→ **What is needed**: Below are records; state how many of their lines hold the word "problem", and give only the figure.

→ **The data**:
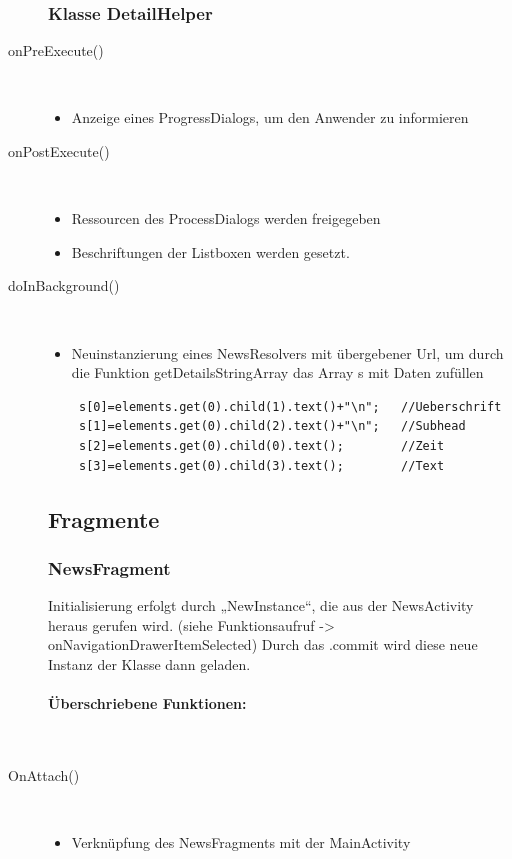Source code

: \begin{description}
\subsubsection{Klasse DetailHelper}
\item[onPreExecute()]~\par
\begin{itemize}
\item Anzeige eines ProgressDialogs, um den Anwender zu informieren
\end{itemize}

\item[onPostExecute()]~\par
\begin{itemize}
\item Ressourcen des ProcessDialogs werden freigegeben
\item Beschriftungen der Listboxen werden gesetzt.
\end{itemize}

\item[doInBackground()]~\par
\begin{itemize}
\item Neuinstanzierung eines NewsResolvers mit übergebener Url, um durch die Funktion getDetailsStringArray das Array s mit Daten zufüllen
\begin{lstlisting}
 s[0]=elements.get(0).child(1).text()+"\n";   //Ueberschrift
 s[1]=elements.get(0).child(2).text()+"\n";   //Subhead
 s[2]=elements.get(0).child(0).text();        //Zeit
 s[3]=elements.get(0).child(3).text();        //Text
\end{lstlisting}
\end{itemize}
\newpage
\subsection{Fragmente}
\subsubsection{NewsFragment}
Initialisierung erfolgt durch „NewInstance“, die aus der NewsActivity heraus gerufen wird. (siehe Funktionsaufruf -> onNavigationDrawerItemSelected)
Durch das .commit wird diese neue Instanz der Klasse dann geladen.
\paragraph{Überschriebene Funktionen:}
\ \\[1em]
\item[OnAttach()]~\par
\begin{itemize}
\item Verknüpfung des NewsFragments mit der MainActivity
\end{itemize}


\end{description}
...
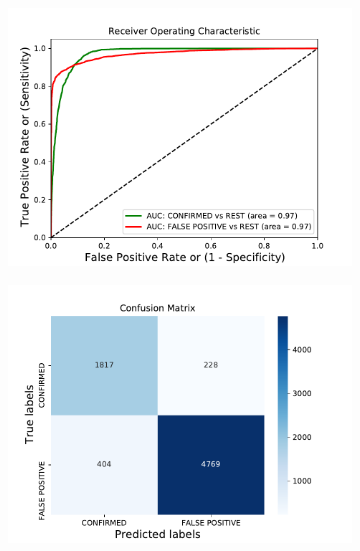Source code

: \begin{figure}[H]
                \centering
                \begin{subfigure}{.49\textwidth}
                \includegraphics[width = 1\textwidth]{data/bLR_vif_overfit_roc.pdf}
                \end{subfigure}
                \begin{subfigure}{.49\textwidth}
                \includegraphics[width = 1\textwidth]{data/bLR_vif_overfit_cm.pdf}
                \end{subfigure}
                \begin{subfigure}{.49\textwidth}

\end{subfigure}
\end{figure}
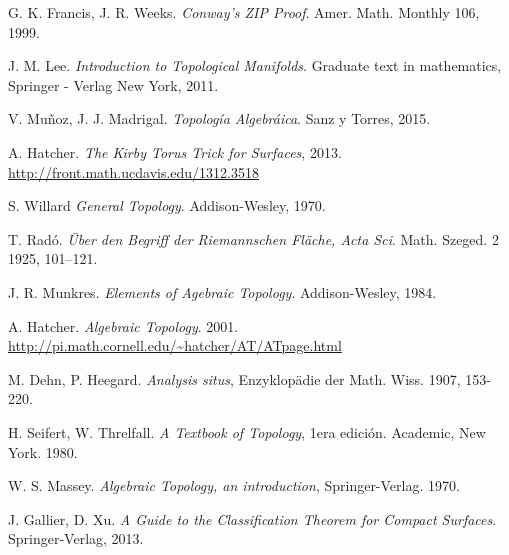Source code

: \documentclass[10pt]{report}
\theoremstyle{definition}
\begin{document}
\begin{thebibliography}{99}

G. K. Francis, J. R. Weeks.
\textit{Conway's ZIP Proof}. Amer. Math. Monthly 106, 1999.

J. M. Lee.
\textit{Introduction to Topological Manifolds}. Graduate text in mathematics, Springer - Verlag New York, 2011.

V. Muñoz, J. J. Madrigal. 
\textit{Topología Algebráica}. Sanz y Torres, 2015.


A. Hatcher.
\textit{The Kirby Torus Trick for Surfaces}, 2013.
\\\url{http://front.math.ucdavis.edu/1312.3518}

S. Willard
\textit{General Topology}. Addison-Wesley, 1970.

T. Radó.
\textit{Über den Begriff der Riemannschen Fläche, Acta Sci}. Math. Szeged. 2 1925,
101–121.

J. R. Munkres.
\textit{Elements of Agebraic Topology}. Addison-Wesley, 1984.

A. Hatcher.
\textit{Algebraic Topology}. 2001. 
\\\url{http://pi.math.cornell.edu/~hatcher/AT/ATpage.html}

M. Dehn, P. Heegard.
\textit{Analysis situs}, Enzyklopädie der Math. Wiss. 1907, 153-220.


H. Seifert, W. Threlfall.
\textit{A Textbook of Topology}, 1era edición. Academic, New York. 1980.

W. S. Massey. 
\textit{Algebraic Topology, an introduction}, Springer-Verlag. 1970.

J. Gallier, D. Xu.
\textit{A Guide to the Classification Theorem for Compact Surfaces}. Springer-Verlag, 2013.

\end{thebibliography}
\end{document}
--
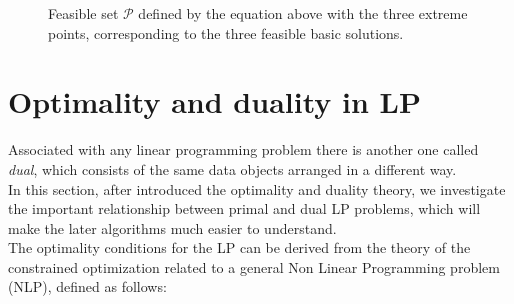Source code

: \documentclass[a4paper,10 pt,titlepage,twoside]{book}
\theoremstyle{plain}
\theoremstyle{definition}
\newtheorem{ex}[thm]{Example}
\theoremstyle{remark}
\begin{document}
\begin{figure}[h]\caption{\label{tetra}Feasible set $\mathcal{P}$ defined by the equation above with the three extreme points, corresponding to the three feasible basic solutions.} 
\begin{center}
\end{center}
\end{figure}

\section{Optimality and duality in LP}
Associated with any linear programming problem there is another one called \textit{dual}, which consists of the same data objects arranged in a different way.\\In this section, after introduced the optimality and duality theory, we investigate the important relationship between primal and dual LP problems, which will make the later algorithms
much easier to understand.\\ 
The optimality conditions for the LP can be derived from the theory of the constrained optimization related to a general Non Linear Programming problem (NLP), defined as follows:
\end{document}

→ **Answer to this exercise**: 2